Are you thinking of scavenger on the upload or download? Because it's just upload, it's only the subscriber's provider that needs to concern themselves with their maintaining the tags -- they will do the necessary traffic engineering to ensure it's not 'damaging' the upstream of their other subscribers. If it's download, that's a whole other ball of wax, and not what drove Comcast to do what they're doing, and not the apparent concern of at least North American ISPs today. Frank -----Original Message----- From: owner-nanog@merit.edu [mailto:owner-nanog@merit.edu] On Behalf Of michael.dillon@bt.com Sent: Wednesday, October 24, 2007 8:34 PM To: nanog@merit.edu Subject: RE: BitTorrent swarms have a deadly bite on broadband nets
The vast bulk of users have no idea how many bytes they consume each month or the bytes generated by different applications. The schemes being advocated in this discussion require that the end users be Layer 3 engineers.

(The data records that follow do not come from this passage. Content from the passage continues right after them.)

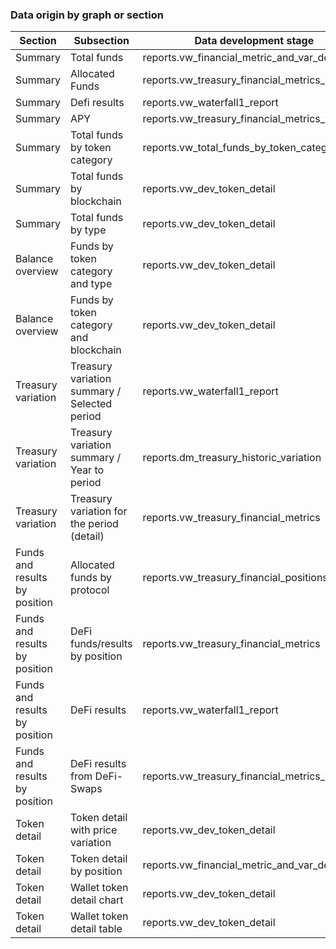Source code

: ### Data origin by graph or section

| Section                       | Subsection                                   | Data development stage                          | Data production stage                                      |     |
| ----------------------------- | -------------------------------------------- | ----------------------------------------------- | ---------------------------------------------------------- | --- |
| Summary                       | Total funds                                  | reports.vw_financial_metric_and_var_detail      | reports_production.vw_financial_metric_and_var_detail      |     |
| Summary                       | Allocated Funds                              | reports.vw_treasury_financial_metrics_waterfall | reports_production.vw_treasury_financial_metrics_waterfall |     |
| Summary                       | Defi results                                 | reports.vw_waterfall1_report                    | reports_production.vw_waterfall1_report                    |     |
| Summary                       | APY                                          | reports.vw_treasury_financial_metrics_waterfall | reports_production.vw_treasury_financial_metrics_waterfall |     |
| Summary                       | Total funds by token category                | reports.vw_total_funds_by_token_category        | reports_production.vw_total_funds_by_token_category        |     |
| Summary                       | Total funds by blockchain                    | reports.vw_dev_token_detail                     | reports_production.vw_prod_token_detail                    |     |
| Summary                       | Total funds by type                          | reports.vw_dev_token_detail                     | reports_production.vw_prod_token_detail                    |     |
| Balance overview              | Funds by token category and type             | reports.vw_dev_token_detail                     | reports_production.vw_prod_token_detail                    |     |
| Balance overview              | Funds by token category and blockchain       | reports.vw_dev_token_detail                     | reports_production.vw_prod_token_detail                    |     |
| Treasury variation            | Treasury variation summary / Selected period | reports.vw_waterfall1_report                    | reports_production.vw_waterfall1_report                    |     |
| Treasury variation            | Treasury variation summary / Year to period  | reports.dm_treasury_historic_variation          | reports_production.prod_treasury_historic_variation        |     |
| Treasury variation            | Treasury variation for the period (detail)   | reports.vw_treasury_financial_metrics           | reports_production.prod_treasury_financial_metrics         |     |
| Funds and results by position | Allocated funds by protocol                  | reports.vw_treasury_financial_positions         | reports_production.prod_treasury_financial_positions       |     |
| Funds and results by position | DeFi funds/results by position               | reports.vw_treasury_financial_metrics           | reports_production.prod_treasury_financial_positions       |     |
| Funds and results by position | DeFi results                                 | reports.vw_waterfall1_report                    | reports_production.prod_treasury_financial_metrics         |     |
| Funds and results by position | DeFi results from DeFi-Swaps                 | reports.vw_treasury_financial_metrics_waterfall | reports_production.prod_treasury_financial_metrics         |     |
| Token detail                  | Token detail with price variation            | reports.vw_dev_token_detail                     | reports_production.vw_prod_token_detail                    |     |
| Token detail                  | Token detail by position                     | reports.vw_financial_metric_and_var_detail      | reports_production.vw_financial_metric_and_var_detail      |     |
| Token detail                  | Wallet token detail chart                    | reports.vw_dev_token_detail                     | reports_production.vw_prod_token_detail                    |     |
| Token detail                  | Wallet token detail table                    | reports.vw_dev_token_detail                     | reports_production.vw_prod_token_detail                    |     |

Actually, it sounds a lot like the Electric7 tariffs found in the UK for electricity. These are typically used by low income people who have less education than the average population. And yet they can understand the concept of saving money by using more electricity at night. I really think that a two-tiered QOS system such as the scavenger suggestion is workable if the applications can do the marking. Has anyone done any testing to see if DSCP bits are able to travel unscathed through the public Internet? --Michael Dillon P.S. it would be nice to see QoS be recognized as a mechanism for providing a degraded quality of service instead of all the "first class" marketing puffery.